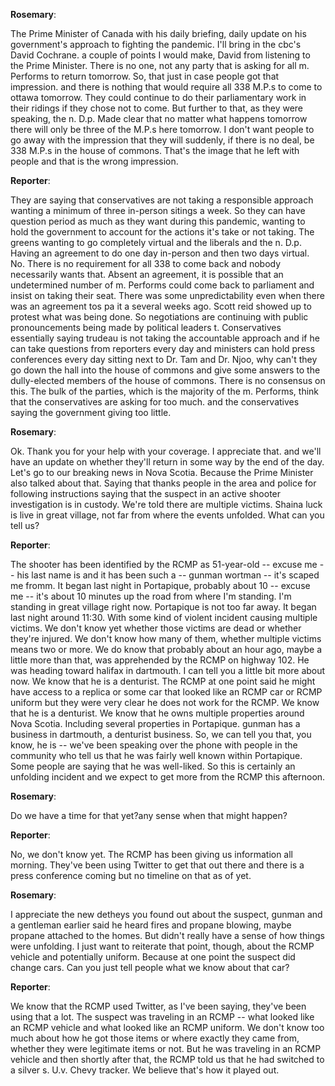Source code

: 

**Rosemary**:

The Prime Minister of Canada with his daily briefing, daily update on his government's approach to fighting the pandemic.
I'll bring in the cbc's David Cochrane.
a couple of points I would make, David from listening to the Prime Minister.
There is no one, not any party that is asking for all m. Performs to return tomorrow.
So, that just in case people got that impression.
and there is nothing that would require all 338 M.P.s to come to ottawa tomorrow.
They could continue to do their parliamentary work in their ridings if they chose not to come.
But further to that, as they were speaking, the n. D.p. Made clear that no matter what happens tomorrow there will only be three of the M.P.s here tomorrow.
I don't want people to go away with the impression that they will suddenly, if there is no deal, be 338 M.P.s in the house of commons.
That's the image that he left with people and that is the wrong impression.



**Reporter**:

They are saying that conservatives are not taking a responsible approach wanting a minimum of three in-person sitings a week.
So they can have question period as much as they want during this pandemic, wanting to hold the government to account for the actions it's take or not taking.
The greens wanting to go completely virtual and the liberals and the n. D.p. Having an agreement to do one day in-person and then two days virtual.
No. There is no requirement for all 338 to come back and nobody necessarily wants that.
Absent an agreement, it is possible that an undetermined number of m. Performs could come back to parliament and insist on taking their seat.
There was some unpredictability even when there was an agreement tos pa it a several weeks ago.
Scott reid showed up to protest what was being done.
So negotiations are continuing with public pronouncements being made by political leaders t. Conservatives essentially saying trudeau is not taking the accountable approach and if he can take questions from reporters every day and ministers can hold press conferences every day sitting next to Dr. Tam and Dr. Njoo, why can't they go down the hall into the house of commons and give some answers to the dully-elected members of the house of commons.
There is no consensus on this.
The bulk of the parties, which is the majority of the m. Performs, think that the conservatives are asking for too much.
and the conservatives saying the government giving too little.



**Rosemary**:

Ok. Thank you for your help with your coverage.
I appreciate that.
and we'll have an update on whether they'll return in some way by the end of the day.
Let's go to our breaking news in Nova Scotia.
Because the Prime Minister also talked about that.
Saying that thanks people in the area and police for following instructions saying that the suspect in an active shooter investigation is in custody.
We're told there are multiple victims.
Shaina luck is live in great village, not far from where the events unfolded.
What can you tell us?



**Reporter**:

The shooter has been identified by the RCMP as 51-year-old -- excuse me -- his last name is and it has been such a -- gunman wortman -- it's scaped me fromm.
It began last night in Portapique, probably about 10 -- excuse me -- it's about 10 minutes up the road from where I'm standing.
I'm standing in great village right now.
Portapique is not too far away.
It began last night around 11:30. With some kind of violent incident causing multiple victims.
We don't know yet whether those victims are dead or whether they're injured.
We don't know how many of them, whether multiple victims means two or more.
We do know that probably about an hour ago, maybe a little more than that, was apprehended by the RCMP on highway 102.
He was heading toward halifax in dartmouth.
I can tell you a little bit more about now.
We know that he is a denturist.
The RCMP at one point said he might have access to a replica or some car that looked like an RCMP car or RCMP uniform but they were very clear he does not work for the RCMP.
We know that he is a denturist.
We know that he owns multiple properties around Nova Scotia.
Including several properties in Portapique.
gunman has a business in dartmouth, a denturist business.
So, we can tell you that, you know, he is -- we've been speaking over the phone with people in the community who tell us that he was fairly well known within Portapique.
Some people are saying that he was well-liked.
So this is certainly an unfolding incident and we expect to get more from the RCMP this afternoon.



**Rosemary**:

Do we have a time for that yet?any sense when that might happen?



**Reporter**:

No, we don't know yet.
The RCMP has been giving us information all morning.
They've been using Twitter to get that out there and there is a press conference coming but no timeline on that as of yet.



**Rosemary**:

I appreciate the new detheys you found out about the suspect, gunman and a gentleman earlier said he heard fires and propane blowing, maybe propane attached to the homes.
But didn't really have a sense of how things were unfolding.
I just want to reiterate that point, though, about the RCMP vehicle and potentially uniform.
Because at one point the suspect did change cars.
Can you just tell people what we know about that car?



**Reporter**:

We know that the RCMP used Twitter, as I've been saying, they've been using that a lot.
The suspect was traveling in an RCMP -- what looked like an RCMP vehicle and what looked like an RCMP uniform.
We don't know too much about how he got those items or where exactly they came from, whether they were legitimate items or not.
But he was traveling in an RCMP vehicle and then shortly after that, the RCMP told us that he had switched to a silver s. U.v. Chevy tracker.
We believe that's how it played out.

Your goal> In how many lines of the material above does the word "where" appear? Reply with the number only.

Exercise result> 3